Stored items from a collection:
※ ※ ※
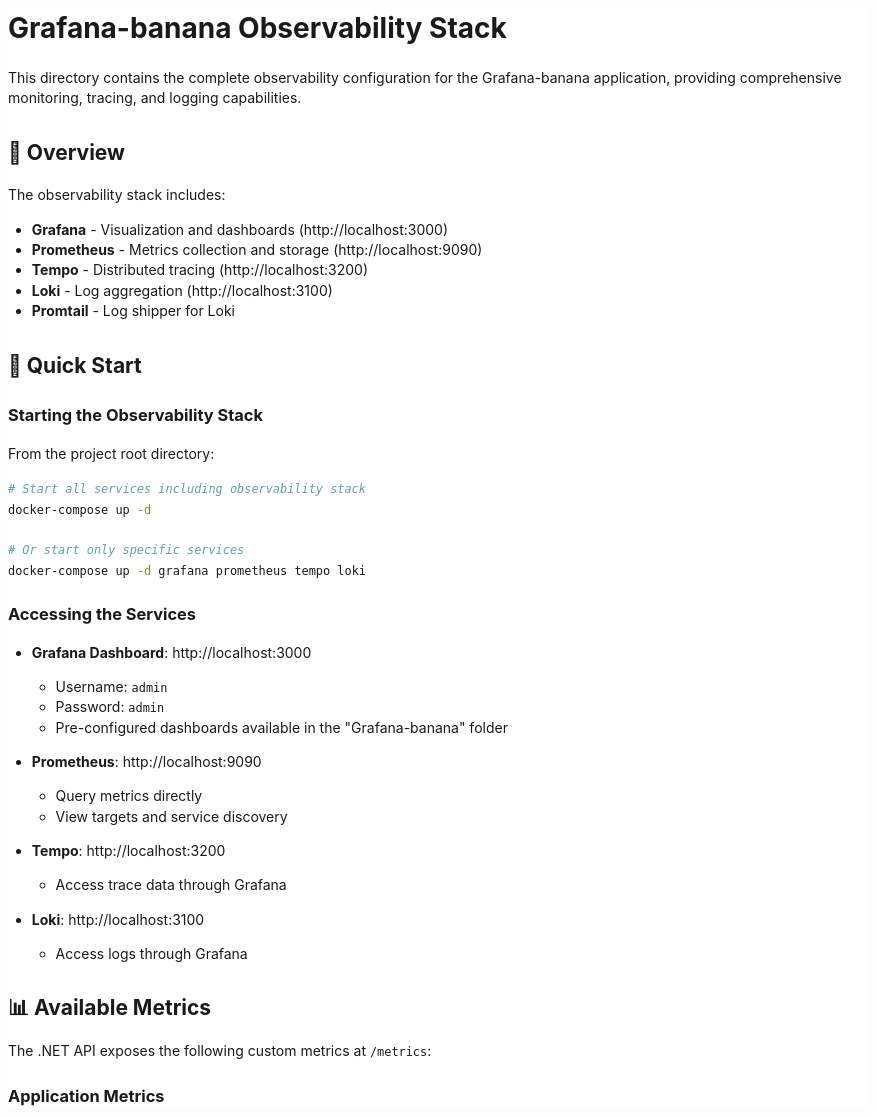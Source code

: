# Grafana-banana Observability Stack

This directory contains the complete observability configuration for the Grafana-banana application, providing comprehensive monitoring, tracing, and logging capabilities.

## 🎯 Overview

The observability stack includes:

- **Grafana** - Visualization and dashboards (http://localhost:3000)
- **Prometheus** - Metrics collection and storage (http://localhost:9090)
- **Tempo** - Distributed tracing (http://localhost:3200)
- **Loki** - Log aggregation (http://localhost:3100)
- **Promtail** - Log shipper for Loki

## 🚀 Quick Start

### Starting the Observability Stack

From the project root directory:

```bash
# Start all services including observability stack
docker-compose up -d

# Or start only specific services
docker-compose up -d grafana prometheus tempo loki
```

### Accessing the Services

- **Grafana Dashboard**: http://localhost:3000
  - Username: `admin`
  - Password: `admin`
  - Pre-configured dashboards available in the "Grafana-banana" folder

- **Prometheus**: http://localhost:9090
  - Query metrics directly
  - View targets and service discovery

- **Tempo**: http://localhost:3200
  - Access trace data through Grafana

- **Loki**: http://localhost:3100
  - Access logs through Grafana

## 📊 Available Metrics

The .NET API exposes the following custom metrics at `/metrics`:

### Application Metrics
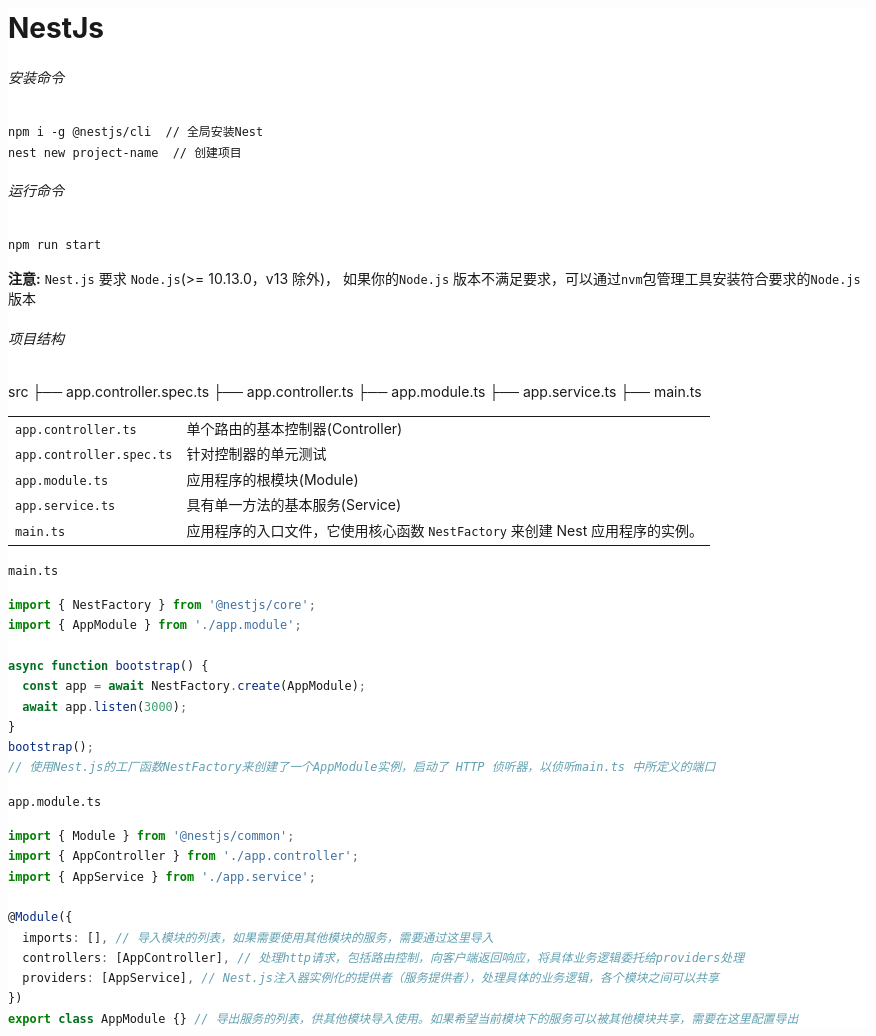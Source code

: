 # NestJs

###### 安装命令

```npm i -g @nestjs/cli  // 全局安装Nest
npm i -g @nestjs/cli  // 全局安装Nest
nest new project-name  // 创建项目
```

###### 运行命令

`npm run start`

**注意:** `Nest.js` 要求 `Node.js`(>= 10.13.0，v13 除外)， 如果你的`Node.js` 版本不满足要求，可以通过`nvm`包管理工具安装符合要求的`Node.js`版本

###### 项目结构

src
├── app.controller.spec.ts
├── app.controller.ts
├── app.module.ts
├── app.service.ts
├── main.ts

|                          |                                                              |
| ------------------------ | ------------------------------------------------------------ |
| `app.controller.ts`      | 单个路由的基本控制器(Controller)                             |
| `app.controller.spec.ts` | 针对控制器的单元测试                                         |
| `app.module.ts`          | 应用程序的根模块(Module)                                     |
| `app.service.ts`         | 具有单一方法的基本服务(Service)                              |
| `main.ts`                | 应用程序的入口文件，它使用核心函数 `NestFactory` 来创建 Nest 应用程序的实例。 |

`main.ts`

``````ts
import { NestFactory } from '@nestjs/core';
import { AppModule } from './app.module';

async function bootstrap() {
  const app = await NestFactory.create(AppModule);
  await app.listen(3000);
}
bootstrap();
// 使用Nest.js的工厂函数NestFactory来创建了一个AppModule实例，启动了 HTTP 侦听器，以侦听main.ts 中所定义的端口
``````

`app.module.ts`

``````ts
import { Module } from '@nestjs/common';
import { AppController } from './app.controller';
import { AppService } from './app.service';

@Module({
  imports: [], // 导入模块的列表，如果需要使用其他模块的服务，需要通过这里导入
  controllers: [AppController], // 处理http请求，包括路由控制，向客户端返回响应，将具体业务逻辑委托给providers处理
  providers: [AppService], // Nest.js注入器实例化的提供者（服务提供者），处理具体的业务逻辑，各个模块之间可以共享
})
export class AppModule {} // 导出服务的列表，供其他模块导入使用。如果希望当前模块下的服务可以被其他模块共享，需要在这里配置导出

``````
※ ※ ※
Please give an exact copy of the lines above, beginning with the line containing "## 🎯 Overview" and running through the line containing "- **Prometheus**: http://localhost:9090", and of no other lines.

## 🎯 Overview

The observability stack includes:

- **Grafana** - Visualization and dashboards (http://localhost:3000)
- **Prometheus** - Metrics collection and storage (http://localhost:9090)
- **Tempo** - Distributed tracing (http://localhost:3200)
- **Loki** - Log aggregation (http://localhost:3100)
- **Promtail** - Log shipper for Loki

## 🚀 Quick Start

### Starting the Observability Stack

From the project root directory:

```bash
# Start all services including observability stack
docker-compose up -d

# Or start only specific services
docker-compose up -d grafana prometheus tempo loki
```

### Accessing the Services

- **Grafana Dashboard**: http://localhost:3000
  - Username: `admin`
  - Password: `admin`
  - Pre-configured dashboards available in the "Grafana-banana" folder

- **Prometheus**: http://localhost:9090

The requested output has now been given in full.